> [Goal of the exercise] For the records below, output every line from the one holding "2. The standard" through the final line, unaltered, and no other lines.

[Records from a collection]
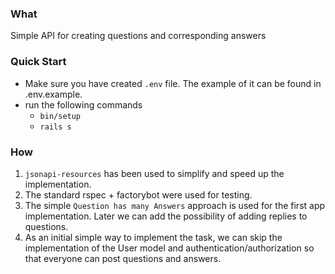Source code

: ### What

Simple API for creating questions and corresponding answers

### Quick Start

- Make sure you have created `.env` file. The example of it can be found in .env.example. 
- run the following commands 
  - `bin/setup`
  - `rails s`

### How

1. `jsonapi-resources` has been used to simplify and speed up the implementation. 
2. The standard rspec + factorybot were used for testing.
3. The simple `Question has many Answers` approach is used for the first app implementation.
   Later we can add the possibility of adding replies to questions.
4. As an initial simple way to implement the task, we can skip the implementation of the User model and authentication/authorization so that everyone can post questions and answers.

> [Output for this exercise]
2. The standard rspec + factorybot were used for testing.
3. The simple `Question has many Answers` approach is used for the first app implementation.
   Later we can add the possibility of adding replies to questions.
4. As an initial simple way to implement the task, we can skip the implementation of the User model and authentication/authorization so that everyone can post questions and answers.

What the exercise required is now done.